The fintech revolution will change the financial services industry in the months, years, and decades ahead. But does fintech pose risks to certain jobs in the investment management industry? It does.
Does it mean the financial services industry must embrace fintech as an inevitable and important component of the industry’s future? It most certainly does.
Clearly, the innovators need not be concerned. Visionaries, data scientists, entrepreneurs, computer programmers, and those specializing in analytics will flourish. With new frontiers come new opportunities.
Advice, financial products, and client solutions are more than data and computing power, however. The talent of the future will need to harness artificial intelligence to supplement human intelligence — not replace it.
Robo platforms are projected to exceed $1 trillion in assets under management in the next few years –- with one estimate at $4 trillion by 2022. And robo advisers are striving to deliver goals-based advice tied to asset allocation decisions.
This has typically been the purview of advisers, both retail and institutional. It is also a vision of the future that fits perfectly with what we, at the CFA Institute, believe in an investment industry that is geared towards providing solutions to clients rather than one that sells products to customers.
I have met with many firms behind robo advisers over the last few years, and many are using computer power to better help underserved groups — female investors, for instance.
These are incredibly positive developments as they are increasing our industry’s market penetration, furthering investor education, and deepening the range of financial tools available for the average client.
These platforms provide tools that can assist people who might lack access to human advice.
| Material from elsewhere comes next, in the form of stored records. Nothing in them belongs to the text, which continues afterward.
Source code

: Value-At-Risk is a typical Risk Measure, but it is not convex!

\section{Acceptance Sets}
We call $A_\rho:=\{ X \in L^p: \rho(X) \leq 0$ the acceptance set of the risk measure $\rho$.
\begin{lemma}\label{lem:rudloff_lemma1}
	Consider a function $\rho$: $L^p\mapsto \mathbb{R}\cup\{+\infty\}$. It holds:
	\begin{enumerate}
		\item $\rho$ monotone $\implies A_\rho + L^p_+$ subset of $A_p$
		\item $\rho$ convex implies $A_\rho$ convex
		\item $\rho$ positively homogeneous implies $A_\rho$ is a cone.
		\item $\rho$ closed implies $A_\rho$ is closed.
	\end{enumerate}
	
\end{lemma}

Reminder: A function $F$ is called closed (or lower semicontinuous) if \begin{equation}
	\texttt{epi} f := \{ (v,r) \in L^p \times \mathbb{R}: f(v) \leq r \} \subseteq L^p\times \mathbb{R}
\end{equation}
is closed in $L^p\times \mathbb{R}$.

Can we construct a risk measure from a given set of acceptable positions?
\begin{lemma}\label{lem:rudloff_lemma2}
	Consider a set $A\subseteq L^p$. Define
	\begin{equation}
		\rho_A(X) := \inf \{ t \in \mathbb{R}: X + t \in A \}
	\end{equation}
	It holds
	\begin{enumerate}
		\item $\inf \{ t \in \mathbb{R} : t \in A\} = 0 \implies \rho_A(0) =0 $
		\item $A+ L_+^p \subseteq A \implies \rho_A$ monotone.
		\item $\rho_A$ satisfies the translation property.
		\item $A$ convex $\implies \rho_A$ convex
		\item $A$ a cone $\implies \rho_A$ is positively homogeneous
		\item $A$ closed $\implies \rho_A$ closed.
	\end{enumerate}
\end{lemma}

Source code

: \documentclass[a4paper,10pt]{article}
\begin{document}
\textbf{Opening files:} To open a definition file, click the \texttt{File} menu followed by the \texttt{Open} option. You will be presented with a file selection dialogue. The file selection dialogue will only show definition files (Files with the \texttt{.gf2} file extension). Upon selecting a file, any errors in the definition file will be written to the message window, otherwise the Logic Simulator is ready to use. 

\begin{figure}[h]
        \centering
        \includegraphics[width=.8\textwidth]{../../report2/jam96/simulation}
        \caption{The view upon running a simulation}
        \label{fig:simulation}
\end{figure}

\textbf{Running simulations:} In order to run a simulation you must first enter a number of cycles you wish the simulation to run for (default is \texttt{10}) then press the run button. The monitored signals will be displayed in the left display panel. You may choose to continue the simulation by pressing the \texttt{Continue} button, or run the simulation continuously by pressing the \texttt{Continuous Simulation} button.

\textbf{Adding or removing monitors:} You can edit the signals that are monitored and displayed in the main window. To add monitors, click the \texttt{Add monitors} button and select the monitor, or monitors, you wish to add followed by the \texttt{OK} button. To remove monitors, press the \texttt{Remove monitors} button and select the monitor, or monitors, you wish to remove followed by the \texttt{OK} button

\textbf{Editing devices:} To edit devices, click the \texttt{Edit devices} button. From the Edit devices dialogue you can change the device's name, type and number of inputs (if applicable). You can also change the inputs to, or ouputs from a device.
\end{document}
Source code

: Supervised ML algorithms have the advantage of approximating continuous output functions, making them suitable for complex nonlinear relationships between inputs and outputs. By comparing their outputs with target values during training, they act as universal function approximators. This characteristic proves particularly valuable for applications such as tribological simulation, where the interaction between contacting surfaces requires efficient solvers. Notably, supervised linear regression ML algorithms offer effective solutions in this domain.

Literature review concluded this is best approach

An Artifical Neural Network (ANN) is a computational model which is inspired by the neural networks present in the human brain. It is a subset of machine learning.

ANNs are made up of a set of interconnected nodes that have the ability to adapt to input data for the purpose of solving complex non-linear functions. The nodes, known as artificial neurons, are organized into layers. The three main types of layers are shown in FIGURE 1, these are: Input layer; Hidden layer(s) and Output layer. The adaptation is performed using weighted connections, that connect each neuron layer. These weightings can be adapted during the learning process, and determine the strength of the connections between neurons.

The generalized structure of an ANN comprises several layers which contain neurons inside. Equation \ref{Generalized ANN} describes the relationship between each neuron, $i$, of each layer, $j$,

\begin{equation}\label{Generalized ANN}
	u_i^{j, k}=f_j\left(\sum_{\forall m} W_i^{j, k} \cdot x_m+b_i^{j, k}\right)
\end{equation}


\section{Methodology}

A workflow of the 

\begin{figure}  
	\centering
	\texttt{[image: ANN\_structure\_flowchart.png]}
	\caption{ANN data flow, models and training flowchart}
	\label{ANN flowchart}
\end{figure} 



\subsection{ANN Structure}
Many young investors and small account holders are not “profitable” enough to warrant personal advice in face-to-face interactions. Indeed, some larger wealth managers have pushed such accounts to call centers and technology platforms.
Financial services firms remain under cost pressures. The challenge for them is to use fewer people to achieve more by changing the roles played by people and technology.
Tough decisions therefore lie ahead. Where can investment management professionals make the most impact? Should firms “write off” certain accounts and let them migrate to new fintech homes?
How will wealth and asset management firms combine both people and technology in their business models? Will certain client segments prefer human interaction and will this preference change with the generations?
While the rise of fintech may look like a shiny new thing, computer models and asset allocation tools have existed for decades: plug variables into a model and an asset allocation plan emerges -– be it for small investors or multi-billion dollar portfolios.
Monte Carlo simulations, powerful computer models used to predict price movements and thus enhance investment decisions, arose out of the Manhattan Project and were later applied to finance in the 1960s.
What’s different is that while the models of the past were tools for Ph.Ds and MBAs, today’s fintech brings computer modeling to the fore in a dramatically simplified fashion for the end user.